Edoardo Vergani (born 6 February 2001) is an Italian professional footballer who plays as a forward for  club Pescara.

Club career

Inter Milan
Vergani joined the youth teams of Inter Milan at the age of 13 and represented the club in the 2018–19 and 2019–20 editions of the UEFA Youth League. He made his debut for Inter's senior squad in July 2019, in a friendly. He was first called up to Inter's senior squad for a competitive game in November 2019 for a game against Verona, but remained on the bench.

Loan to Bologna
On 17 September 2020, he was loaned to Bologna for a season, with an option to purchase.
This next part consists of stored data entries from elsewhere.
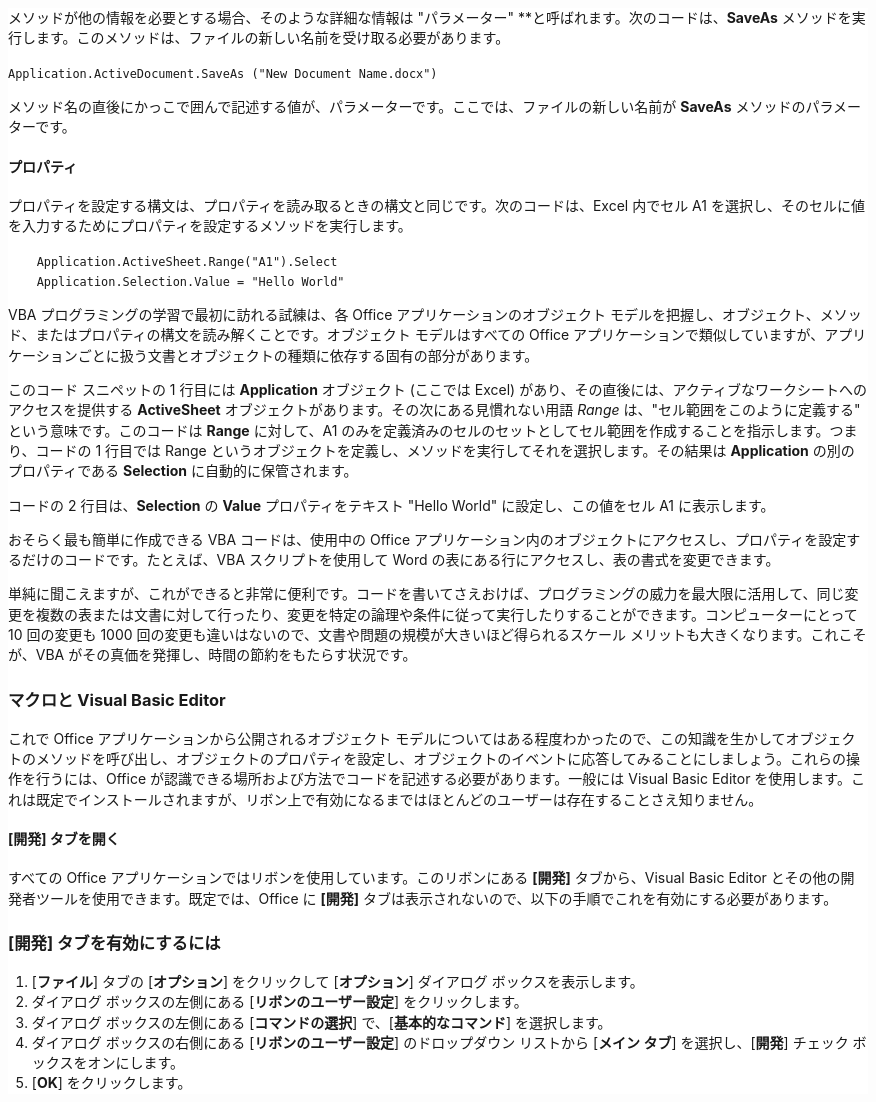 

メソッドが他の情報を必要とする場合、そのような詳細な情報は "パラメーター" **と呼ばれます。次のコードは、**SaveAs** メソッドを実行します。このメソッドは、ファイルの新しい名前を受け取る必要があります。

```visualbasic
Application.ActiveDocument.SaveAs ("New Document Name.docx")
```




メソッド名の直後にかっこで囲んで記述する値が、パラメーターです。ここでは、ファイルの新しい名前が **SaveAs** メソッドのパラメーターです。



#### プロパティ
プロパティを設定する構文は、プロパティを読み取るときの構文と同じです。次のコードは、Excel 内でセル A1 を選択し、そのセルに値を入力するためにプロパティを設定するメソッドを実行します。

```visualbasic
    Application.ActiveSheet.Range("A1").Select
    Application.Selection.Value = "Hello World"
```




VBA プログラミングの学習で最初に訪れる試練は、各 Office アプリケーションのオブジェクト モデルを把握し、オブジェクト、メソッド、またはプロパティの構文を読み解くことです。オブジェクト モデルはすべての Office アプリケーションで類似していますが、アプリケーションごとに扱う文書とオブジェクトの種類に依存する固有の部分があります。



このコード スニペットの 1 行目には **Application** オブジェクト (ここでは Excel) があり、その直後には、アクティブなワークシートへのアクセスを提供する **ActiveSheet** オブジェクトがあります。その次にある見慣れない用語 *Range* は、"セル範囲をこのように定義する" という意味です。このコードは **Range** に対して、A1 のみを定義済みのセルのセットとしてセル範囲を作成することを指示します。つまり、コードの 1 行目では Range というオブジェクトを定義し、メソッドを実行してそれを選択します。その結果は **Application** の別のプロパティである **Selection** に自動的に保管されます。



コードの 2 行目は、**Selection** の **Value** プロパティをテキスト "Hello World" に設定し、この値をセル A1 に表示します。



おそらく最も簡単に作成できる VBA コードは、使用中の Office アプリケーション内のオブジェクトにアクセスし、プロパティを設定するだけのコードです。たとえば、VBA スクリプトを使用して Word の表にある行にアクセスし、表の書式を変更できます。 



単純に聞こえますが、これができると非常に便利です。コードを書いてさえおけば、プログラミングの威力を最大限に活用して、同じ変更を複数の表または文書に対して行ったり、変更を特定の論理や条件に従って実行したりすることができます。コンピューターにとって 10 回の変更も 1000 回の変更も違いはないので、文書や問題の規模が大きいほど得られるスケール メリットも大きくなります。これこそが、VBA がその真価を発揮し、時間の節約をもたらす状況です。





### マクロと Visual Basic Editor
これで Office アプリケーションから公開されるオブジェクト モデルについてはある程度わかったので、この知識を生かしてオブジェクトのメソッドを呼び出し、オブジェクトのプロパティを設定し、オブジェクトのイベントに応答してみることにしましょう。これらの操作を行うには、Office が認識できる場所および方法でコードを記述する必要があります。一般には Visual Basic Editor を使用します。これは既定でインストールされますが、リボン上で有効になるまではほとんどのユーザーは存在することさえ知りません。

#### [開発] タブを開く
すべての Office アプリケーションではリボンを使用しています。このリボンにある **[開発]** タブから、Visual Basic Editor とその他の開発者ツールを使用できます。既定では、Office に **[開発]** タブは表示されないので、以下の手順でこれを有効にする必要があります。

### [開発] タブを有効にするには
1. [**ファイル**] タブの [**オプション**] をクリックして [**オプション**] ダイアログ ボックスを表示します。
2. ダイアログ ボックスの左側にある [**リボンのユーザー設定**] をクリックします。
3. ダイアログ ボックスの左側にある [**コマンドの選択**] で、[**基本的なコマンド**] を選択します。
4. ダイアログ ボックスの右側にある [**リボンのユーザー設定**] のドロップダウン リストから [**メイン タブ**] を選択し、[**開発**] チェック ボックスをオンにします。
5. [**OK**] をクリックします。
He made his Serie A debut for Bologna on 5 December 2020 in a game against the club holding his rights, Inter. He substituted Rodrigo Palacio in the 79th minute as Bologna lost 3–1 away.

Salernitana
On 31 August 2021, Vergani signed a two-year contract with Salernitana.

Pescara
On 1 September 2022, Vergani signed with Pescara.

International career
Vergani was first called up to represent Italy for the Under-15 squad in 2016.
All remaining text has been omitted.